Os 5 segredos da pizza perfeita (V): maçarico e frigideira


Antes de começar, um pequeno alerta à la “tirem as crianças da sala”. Estou prestes a recomendar o uso de uma ferramenta incendiária. Então, jovens, tomem todos os cuidados necessários. Leiam o manual do maçarico antes de começar a operá-lo. Deixem longe tudo o que for inflamável e, por favor, não tenham ideias cretinas. Muito importante: é melhor estar sóbrio ao mexer com a bagaça.

Dado o aviso, quero dizer que não estou tentando reinventar a roda nem recorri ao maçarico por pura – por dizer assim – pirotecnia. O maçarico é um utensílio bastante comum na cozinha profissional. Com ele se faz a crème brûlée e qualquer coisa que precise ser gratinada rapidamente. Sabe aquele merengue chamuscado da torta de limão? Maçarico. De mais a mais, eletricistas e trabalhadores da construção civil o empregam diariamente sem nenhum sobressalto. Se fosse algo tão perigoso, não seria vendido livremente em lojas de ferragens.

Mas por que o maçarico na pizza? Para obter um resultado impossível com os equipamentos normais de uma cozinha doméstica. Antes de detalhar o método, cabe falar do que acontece dentro de um forno a lenha. Afinal, é isso que eu tento reproduzir com o maçarico.

Forno a lenha x forno doméstico

Fazer pizza em casa é fácil. É moleza assar, num forno Dako qualquer, uma pizza absolutamente deliciosa. Difícil a fazer uma que se pareça saída de um forno a lenha. O problema está na intensidade e na forma de propagação do calor. Vou tentar explicar. Espero não escrever muita burrada – nos tempos de colégio, meu desempenho em física ficava aquém da média.

O calor, como todos devem saber, é energia. Essa energia se propaga de três maneiras. A condução ocorre quando o calor se transfere de uma partícula a outra por contato: a frigideira quente aquece o bife.
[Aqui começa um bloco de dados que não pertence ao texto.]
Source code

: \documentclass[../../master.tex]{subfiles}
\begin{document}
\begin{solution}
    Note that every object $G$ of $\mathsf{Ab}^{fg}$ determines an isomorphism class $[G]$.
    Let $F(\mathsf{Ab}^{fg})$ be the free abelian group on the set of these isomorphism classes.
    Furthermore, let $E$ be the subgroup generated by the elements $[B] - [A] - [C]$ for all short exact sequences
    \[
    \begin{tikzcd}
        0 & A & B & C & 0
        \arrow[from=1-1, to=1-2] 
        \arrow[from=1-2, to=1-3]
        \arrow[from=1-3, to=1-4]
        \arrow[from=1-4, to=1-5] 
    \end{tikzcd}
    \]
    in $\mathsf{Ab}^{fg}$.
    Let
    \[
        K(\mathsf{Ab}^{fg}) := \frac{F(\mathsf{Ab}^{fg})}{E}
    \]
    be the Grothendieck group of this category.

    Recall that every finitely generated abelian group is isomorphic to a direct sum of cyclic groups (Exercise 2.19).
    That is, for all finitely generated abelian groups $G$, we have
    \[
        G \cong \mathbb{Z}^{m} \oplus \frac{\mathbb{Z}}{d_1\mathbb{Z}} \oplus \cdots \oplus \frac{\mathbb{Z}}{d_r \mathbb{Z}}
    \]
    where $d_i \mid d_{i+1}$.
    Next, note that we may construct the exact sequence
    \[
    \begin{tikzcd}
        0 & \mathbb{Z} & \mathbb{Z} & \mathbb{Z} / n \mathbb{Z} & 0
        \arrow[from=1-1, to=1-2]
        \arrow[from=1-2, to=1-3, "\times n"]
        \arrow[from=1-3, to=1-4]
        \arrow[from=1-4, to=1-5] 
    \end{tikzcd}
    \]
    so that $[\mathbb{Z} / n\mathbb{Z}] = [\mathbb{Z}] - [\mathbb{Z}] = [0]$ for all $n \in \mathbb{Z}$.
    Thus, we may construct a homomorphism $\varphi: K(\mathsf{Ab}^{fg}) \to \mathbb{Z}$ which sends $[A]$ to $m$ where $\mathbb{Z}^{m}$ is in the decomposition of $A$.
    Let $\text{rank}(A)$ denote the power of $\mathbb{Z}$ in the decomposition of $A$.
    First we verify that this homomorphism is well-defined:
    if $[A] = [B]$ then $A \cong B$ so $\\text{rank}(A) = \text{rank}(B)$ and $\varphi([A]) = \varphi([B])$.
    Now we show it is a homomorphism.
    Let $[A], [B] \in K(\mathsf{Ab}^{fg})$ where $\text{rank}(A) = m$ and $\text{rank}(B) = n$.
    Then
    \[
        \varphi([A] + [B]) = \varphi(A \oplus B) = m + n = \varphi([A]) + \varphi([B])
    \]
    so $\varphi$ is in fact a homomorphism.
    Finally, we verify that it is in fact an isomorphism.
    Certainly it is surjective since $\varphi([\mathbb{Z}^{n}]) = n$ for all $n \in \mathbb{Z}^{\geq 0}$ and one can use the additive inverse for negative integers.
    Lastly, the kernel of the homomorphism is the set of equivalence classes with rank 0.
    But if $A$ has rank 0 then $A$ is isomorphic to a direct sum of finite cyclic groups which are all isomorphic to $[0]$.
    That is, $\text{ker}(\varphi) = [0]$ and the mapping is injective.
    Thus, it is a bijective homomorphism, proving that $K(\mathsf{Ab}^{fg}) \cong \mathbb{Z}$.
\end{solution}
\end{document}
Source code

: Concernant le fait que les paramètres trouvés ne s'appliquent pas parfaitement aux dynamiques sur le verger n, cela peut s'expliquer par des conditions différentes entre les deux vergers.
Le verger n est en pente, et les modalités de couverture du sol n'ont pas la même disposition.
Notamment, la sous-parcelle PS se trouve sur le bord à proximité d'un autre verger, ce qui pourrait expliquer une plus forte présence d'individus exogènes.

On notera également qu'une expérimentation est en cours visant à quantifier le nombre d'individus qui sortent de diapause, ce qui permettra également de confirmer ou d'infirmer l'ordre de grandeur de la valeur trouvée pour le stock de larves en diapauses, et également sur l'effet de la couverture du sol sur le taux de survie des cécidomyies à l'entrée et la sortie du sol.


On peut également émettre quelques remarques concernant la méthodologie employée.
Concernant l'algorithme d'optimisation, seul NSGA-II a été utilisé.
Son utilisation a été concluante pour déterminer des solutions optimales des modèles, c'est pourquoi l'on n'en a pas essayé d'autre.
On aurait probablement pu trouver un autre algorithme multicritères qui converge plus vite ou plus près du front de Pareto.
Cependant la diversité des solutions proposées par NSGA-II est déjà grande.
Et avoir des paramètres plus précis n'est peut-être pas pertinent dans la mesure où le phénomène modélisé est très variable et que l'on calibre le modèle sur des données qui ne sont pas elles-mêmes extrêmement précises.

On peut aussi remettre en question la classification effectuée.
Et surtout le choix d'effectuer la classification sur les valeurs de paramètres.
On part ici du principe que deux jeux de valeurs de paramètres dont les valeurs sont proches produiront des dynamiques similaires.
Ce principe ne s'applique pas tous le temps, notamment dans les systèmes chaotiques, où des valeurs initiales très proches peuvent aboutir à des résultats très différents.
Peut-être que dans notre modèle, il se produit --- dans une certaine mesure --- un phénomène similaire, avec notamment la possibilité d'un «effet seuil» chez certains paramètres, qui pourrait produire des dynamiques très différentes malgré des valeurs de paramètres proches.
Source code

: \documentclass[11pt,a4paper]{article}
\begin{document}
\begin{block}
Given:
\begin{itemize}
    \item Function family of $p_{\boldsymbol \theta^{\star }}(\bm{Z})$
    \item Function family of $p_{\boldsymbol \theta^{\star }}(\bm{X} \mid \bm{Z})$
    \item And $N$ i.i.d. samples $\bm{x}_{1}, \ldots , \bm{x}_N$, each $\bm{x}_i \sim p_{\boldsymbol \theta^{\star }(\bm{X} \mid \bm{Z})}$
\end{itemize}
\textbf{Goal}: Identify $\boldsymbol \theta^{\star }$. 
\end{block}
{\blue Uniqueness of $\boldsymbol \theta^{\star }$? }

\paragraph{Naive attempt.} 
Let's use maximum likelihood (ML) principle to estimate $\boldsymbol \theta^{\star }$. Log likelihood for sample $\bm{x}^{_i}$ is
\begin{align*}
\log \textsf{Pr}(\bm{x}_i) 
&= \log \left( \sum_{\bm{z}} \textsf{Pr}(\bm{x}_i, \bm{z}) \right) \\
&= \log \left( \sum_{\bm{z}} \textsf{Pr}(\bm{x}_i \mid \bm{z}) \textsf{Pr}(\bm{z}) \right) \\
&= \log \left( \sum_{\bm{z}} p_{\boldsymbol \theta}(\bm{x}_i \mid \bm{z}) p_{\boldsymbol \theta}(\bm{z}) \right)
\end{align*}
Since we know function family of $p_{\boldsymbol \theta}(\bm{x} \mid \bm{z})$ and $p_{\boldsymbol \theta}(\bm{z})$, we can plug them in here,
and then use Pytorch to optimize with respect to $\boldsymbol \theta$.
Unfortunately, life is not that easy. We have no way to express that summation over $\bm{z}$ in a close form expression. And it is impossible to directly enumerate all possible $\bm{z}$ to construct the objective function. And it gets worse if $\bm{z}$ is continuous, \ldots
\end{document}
Na radiação, a energia não precisa de um meio material para viajar. As ondas percorrem o vácuo e, quando encontram algo pela frente, agitam essas partículas – uma coisa quente é composta de átomos sacolejantes.

Por último, temos a convecção. Em meios líquidos ou gasosos, o calor intenso cria movimentos cíclicos, circulares. Você deve ter aprendido na escola: o ar se aquece, fica leve, sobe, esfria, fica pesado, desce de novo. Isto se chama vento.

O forno a lenha é uma maravilha tecnológica que aproveita o máximo dos três tipos de transferência de calor.

O chão do forno, por condução, grelha instantaneamente a base do disco de massa, tornando-a firme, crocante e cheia de manchas pretas – os italianos chamam este efeito visual de macchia di leopardo (“mancha de leopardo”).

A temperatura no interior de um forno a lenha profissional chega a 500 ºC ou mais. É muita energia. Por radiação, as ondas de calor fazem com que a pizza cozinhe numa rapidez espantosa. A água dos ingredientes evapora no ato – por isso, por exemplo, o pizzaiolo pode meter a danada no forno já montada, com molho, cobertura e o escambau a quatro.

A celeridade do processo é crucial para a textura da pizza, crocante por fora e macia por dentro. Acontece mais ou menos assim: bolhas de gás presas nos alvéolos de glúten (se precisar, recapitule o papo do glúten aqui) se expandem violentamente, mas logo ficam encapsuladas. Isso porque a parte externa da massa, que entrou pastosa no forno, se solidifica em questão de poucos segundos – uma camada dura que retém alguma umidade no interior.

O papel da convecção é de equivalente importância. Toda a energia presa dentro do forno gera um vento considerável. Lufadas de gás incandescente colidem com o exterior da pizza o tempo todo. São essas lambidas de fogo as responsáveis pela massa chamuscada que dá à pizza na lenha seu aspecto e sabor característicos.

Falando em sabor, há ainda um outro aspecto: a fumaça da madeira. Francamente, eu nem me aborreci tentando defumar a pizza. Além de tornar o meu experimento insanamente difícil, suspeito que a importância da fumaça seja superestimada. Quase toda a fuligem produzida na queima da madeira escapa pela chaminé – caso contrário, pizzarias seriam ambientes insalubres.

Agora passemos para o forno que a gente tem em casa. Vou dar de barato que quase todo mundo possua um fogão a gás comum, não algum tipo de equipamento semiprofissional.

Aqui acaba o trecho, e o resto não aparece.